Modelling a binary outcome when census interval varies

Question

For a current piece of work I’m trying to model the probability of tree death for beech trees in a woodland in the UK. I have records of whether trees were alive or dead for 3 different census periods along with data on their diameter and growth rate. Each tree has an ID number so it can be identified at each time interval. However, the census intervals vary so that for the time between one survey and another is either 4, 12 or 18 years. Obviously the longer the census period the greater the probability a tree will have died by the time it is next surveyed. I had problems making a realistic reproducible example so you can find the data here.
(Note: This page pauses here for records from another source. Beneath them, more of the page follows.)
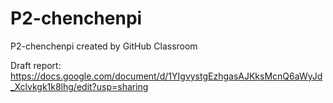 # P2-chenchenpi
P2-chenchenpi created by GitHub Classroom

Draft report: https://docs.google.com/document/d/1YIgvystgEzhgasAJKksMcnQ6aWyJd_Xclvkgk1k8lhg/edit?usp=sharing
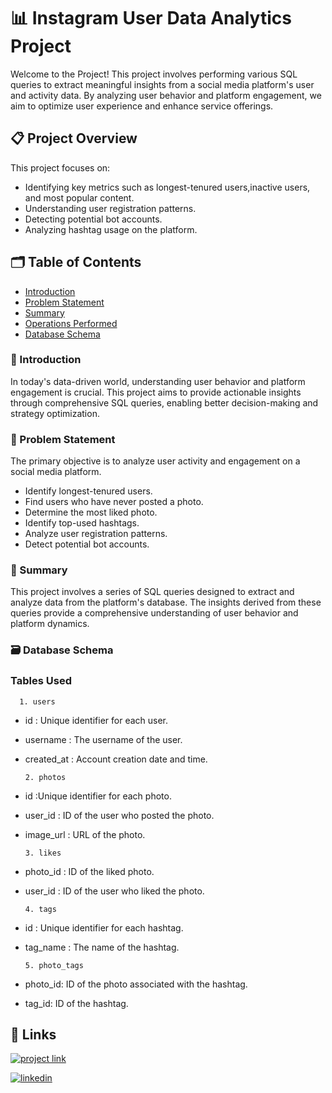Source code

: 

# 📊 Instagram User Data Analytics Project


Welcome to the Project! This project involves performing various SQL queries to extract meaningful insights from a social media platform's user and activity data. By analyzing user behavior and platform engagement, we aim to optimize user experience and enhance service offerings.

## 📋 Project Overview
This project focuses on:
* Identifying key metrics such as longest-tenured users,inactive users, and most popular content.
* Understanding user registration patterns.
* Detecting potential bot accounts.
* Analyzing hashtag usage on the platform.

## 🗂️ Table of Contents

* [Introduction](#heading-1 "Goto Introduction")   
* [Problem Statement](#Problem_Statement "Goto Problem Statement")   
* [Summary](#heading-1 "Goto Summary")   
* [Operations Performed](#heading-1 "Goto Operations Performed")   
* [Database Schema](#heading-1 "Goto Database Schema")   

### 🌟 Introduction

In today's data-driven world, understanding user behavior and platform engagement is crucial. This project aims to provide actionable insights through comprehensive SQL queries, enabling better decision-making and strategy optimization.

### 📝 Problem Statement
The primary objective is to analyze user activity and engagement on a social media platform.
* Identify longest-tenured users.
* Find users who have never posted a photo.
* Determine the most liked photo.
* Identify top-used hashtags.
* Analyze user registration patterns.
* Detect potential bot accounts.

### 🧩 Summary
This project involves a series of SQL queries designed to extract and analyze data from the platform's database. The insights derived from these queries provide a comprehensive understanding of user behavior and platform dynamics.



### 🗃️ Database Schema
### Tables Used

      1. users

* id : Unique identifier for each user.
* username : The username of the user.
* created_at : Account creation date and time.


      2. photos

* id :Unique identifier for each photo.
* user_id : ID of the user who posted the photo.
* image_url : URL of the photo.

      3. likes

* photo_id : ID of the liked photo.
* user_id : ID of the user who liked the photo.

      4. tags

* id : Unique identifier for each hashtag.
* tag_name : The name of the hashtag.

      5. photo_tags

* photo_id: ID of the photo associated with the hashtag.
* tag_id: ID of the hashtag.


## 🔗 Links
[![project link](https://img.shields.io/badge/project_link-000?style=for-the-badge&logo=ko-fi&logoColor=white)](https://www.canva.com/design/DAGF4a9pwpM/ZiNOAnhGLuKhHbK0Tiuaew/view?utm_content=DAGF4a9pwpM&utm_campaign=designshare&utm_medium=link&utm_source=editor)

[![linkedin](https://img.shields.io/badge/linkedin-0A66C2?style=for-the-badge&logo=linkedin&logoColor=white)](https://www.linkedin.com/in/manaschaurasia/)



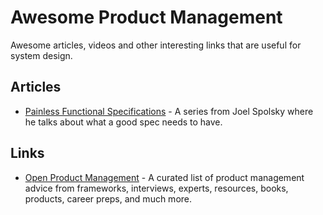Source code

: 
# Awesome Product Management

Awesome articles, videos and other interesting links that are useful for system design.

Articles
--

- [Painless Functional Specifications](https://www.joelonsoftware.com/2000/10/02/painless-functional-specifications-part-1-why-bother/) - A series from Joel Spolsky where he talks about what a good spec needs to have.


Links
--

- [Open Product Management](https://github.com/ProductHired/open-product-management) - A curated list of product management advice from frameworks, interviews, experts, resources, books, products, career preps, and much more.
The variables in the dataset are:

ID - Unique ID for tree
Block - the ID for the 20x20m plot in which the tree was located
Dead - Status of tree, either dead (1) or alive (0)
GR - Annual growth rate from previous survey
DBH - diameter of tree at breast height
SL - Length of time between censuses in years

Once a tree is recorded as dead it disappears from subsequent surveys.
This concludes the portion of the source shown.